> _WHAT IS BEING ASKED_
Within the entries below, find the portion that opens with the line containing "I started by" and closes with the line containing "When I first". Retype that portion exactly and only.

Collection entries
%%

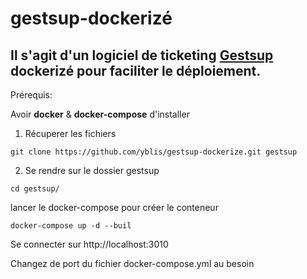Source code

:# gestsup-dockerizé
Il s'agit d'un logiciel de ticketing [Gestsup](https://gestsup.fr/) dockerizé pour faciliter le déploiement.
---

Prérequis:

Avoir **docker** & **docker-compose** d'installer 

1. Récuperer les fichiers

```
git clone https://github.com/yblis/gestsup-dockerize.git gestsup
```

2. Se rendre sur le dossier gestsup

```
cd gestsup/
```
lancer le docker-compose pour créer le conteneur

```
docker-compose up -d --buil
```
Se connecter sur http://localhost:3010

Changez de port du fichier docker-compose.yml au besoin
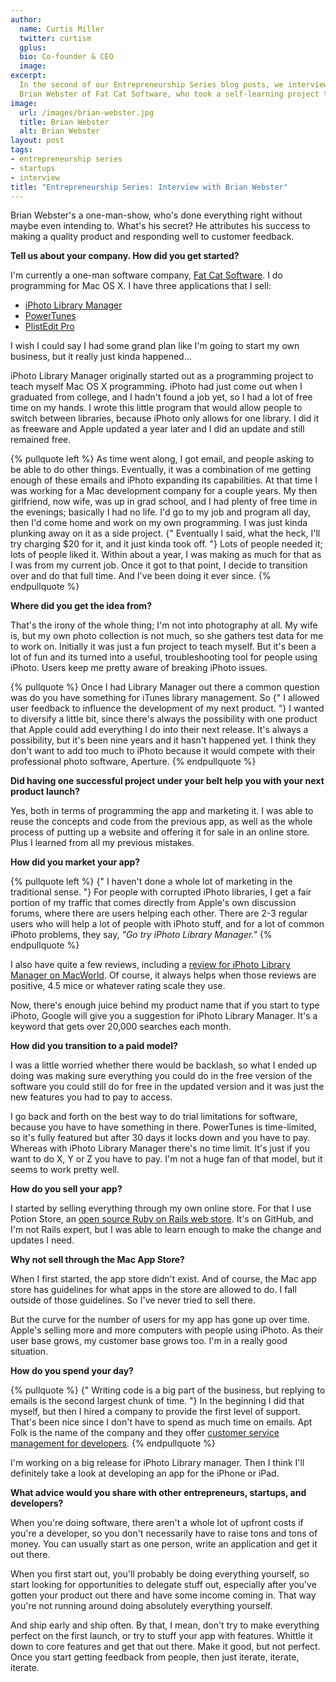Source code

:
 ```yaml
---
author:
  name: Curtis Miller
  twitter: curtism
  gplus:
  bio: Co-founder & CEO
  image:
excerpt:
  In the second of our Entrepreneurship Series blog posts, we interview
  Brian Webster of Fat Cat Software, who took a self-learning project to a full time development job. Brian shares his insights and challenges about being a developer and founder, his unique position as an iOS developer, the importance of allocating tasks to other people as your business grows, and the importance of allowing user feedback to drive product development.
image:
  url: /images/brian-webster.jpg
  title: Brian Webster
  alt: Brian Webster
layout: post
tags:
- entrepreneurship series
- startups
- interview
title: "Entrepreneurship Series: Interview with Brian Webster"
---
```


Brian Webster's a one-man-show, who's done everything right without maybe even intending to. What's his secret? He attributes his success to making a quality product and responding well to customer feedback.

**Tell us about your company. How did you get started?**

I'm currently a one-man software company, [Fat Cat Software](http://fatcatsoftware.com"). I do programming for Mac OS X. I have three applications that I sell:

*   [iPhoto Library Manager](http://www.fatcatsoftware.com/iplm/)
*   [PowerTunes](http://www.fatcatsoftware.com/powertunes/)
*   [PlistEdit Pro](http://www.fatcatsoftware.com/plisteditpro/)

I wish I could say I had some grand plan like I'm going to start my own business, but it really just kinda happened...

iPhoto Library Manager originally started out as a programming project to teach myself Mac OS X programming. iPhoto had just come out when I graduated from college, and I hadn't found a job yet, so I had a lot of free time on my hands. I wrote this little program that would allow people to switch between libraries, because iPhoto only allows for one library. I did it as freeware and Apple updated a year later and I did an update and still remained free.

{% pullquote left %}
As time went along, I got email, and people asking to be able to do other things. Eventually, it was a combination of me getting enough of these emails and iPhoto expanding its capabilities.  At that time I was working for a Mac development company for a couple years. My then girlfriend, now wife, was up in grad school, and I had plenty of free time in the evenings; basically I had no life. I'd go to my job and program all day, then I'd come home and work on my own programming. I was just kinda plunking away on it as a side project.  {" Eventually I said, what the heck, I'll try charging $20 for it, and it just kinda took off. "} Lots of people needed it; lots of people liked it. Within about a year, I was making as much for that as I was from my current job. Once it got to that point, I decide to transition over and do that full time. And I've been doing it ever since.
{% endpullquote %}

**Where did you get the idea from?**

That's the irony of the whole thing; I'm not into photography at all. My wife is, but my own photo collection is not much, so she gathers test data for me to work on. Initially it was just a fun project to teach myself. But it's been a lot of fun and its turned into a useful, troubleshooting tool for people using iPhoto. Users keep me pretty aware of breaking iPhoto issues.

{% pullquote %}
Once I had Library Manager out there a common question was do you have something for iTunes library management. So {" I allowed user feedback to influence the development of my next product. "} I wanted to diversify a little bit, since there's always the possibility with one product that Apple could add everything I do into their next release. It's always a possibility, but it's been nine years and it hasn't happened yet. I think they don't want to add too much to iPhoto because it would compete with their professional photo software, Aperture.
{% endpullquote %}

**Did having one successful project under your belt help you with your next product launch?**

Yes, both in terms of programming the app and marketing it. I was able to reuse the concepts and code from the previous app, as well as the whole process of putting up a website and offering it for sale in an online store. Plus I learned from all my previous mistakes.

**How did you market your app?**

{% pullquote left %}
{" I haven't done a whole lot of marketing in the traditional sense. "} For people with corrupted iPhoto libraries, I get a fair portion of my traffic that comes directly from Apple's own discussion forums, where there are users helping each other. There are 2-3 regular users who will help a lot of people with iPhoto stuff, and for a lot of common iPhoto problems, they say, *"Go try iPhoto Library Manager."*
{% endpullquote %}

I also have quite a few reviews, including a [review for iPhoto Library Manager on MacWorld](http://www.macworld.com/article/53474/2006/10/iphotolibrarymanager.html). Of course, it always helps when those reviews are positive, 4.5 mice or whatever rating scale they use.

Now, there's enough juice behind my product name that if you start to type iPhoto, Google will give you a suggestion for iPhoto Library Manager. It's a keyword that gets over 20,000 searches each month.

**How did you transition to a paid model?**

I was a little worried whether there would be backlash, so what I ended up doing was making sure everything you could do in the free version of the software you could still do for free in the updated version and it was just the new features you had to pay to access.

I go back and forth on the best way to do trial limitations for software, because you have to have something in there. PowerTunes is time-limited, so it's fully featured but after 30 days it locks down and you have to pay. Whereas with iPhoto Library Manager there's no time limit. It's just if you want to do X, Y or Z you have to pay. I'm not a huge fan of that model, but it seems to work pretty well.

**How do you sell your app?**

I started by selling everything through my own online store. For that I use Potion Store, an [open source Ruby on Rails web store](http://www.potionfactory.com/potionstore). It's on GitHub, and I'm not Rails expert, but I was able to learn enough to make the change and updates I need.

**Why not sell through the Mac App Store?**

When I first started, the app store didn't exist. And of course, the Mac app store has guidelines for what apps in the store are allowed to do. I fall outside of those guidelines. So I've never tried to sell there.

But the curve for the number of users for my app has gone up over time. Apple's selling more and more computers with people using iPhoto. As their user base grows, my customer base grows too. I'm in a really good situation.

**How do you spend your day?**

{% pullquote %}
{" Writing code is a big part of the business, but replying to emails is the second largest chunk of time. "} In the beginning I did that myself, but then I hired a company to provide the first level of support. That's been nice since I don't have to spend as much time on emails. Apt Folk is the name of the company and they offer [customer service management for developers](http://aptfolk.com/).
{% endpullquote %}

I'm working on a big release for iPhoto Library manager. Then I think I'll definitely take a look at developing an app for the iPhone or iPad.

**What advice would you share with other entrepreneurs, startups, and developers?**

When you're doing software, there aren't a whole lot of upfront costs if you're a developer, so you don't necessarily have to raise tons and tons of money. You can usually start as one person, write an application and get it out there.

When you first start out, you'll probably be doing everything yourself, so start looking for opportunities to delegate stuff out, especially after you've gotten your product out there and have some income coming in. That way you're not running around doing absolutely everything yourself.

And ship early and ship often. By that, I mean, don't try to make everything perfect on the first launch, or try to stuff your app with features. Whittle it down to core features and get that out there. Make it good, but not perfect. Once you start getting feedback from people, then just iterate, iterate, iterate.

%%

> _FINAL ANSWER_
I started by selling everything through my own online store. For that I use Potion Store, an [open source Ruby on Rails web store](http://www.potionfactory.com/potionstore). It's on GitHub, and I'm not Rails expert, but I was able to learn enough to make the change and updates I need.

**Why not sell through the Mac App Store?**

When I first started, the app store didn't exist. And of course, the Mac app store has guidelines for what apps in the store are allowed to do. I fall outside of those guidelines. So I've never tried to sell there.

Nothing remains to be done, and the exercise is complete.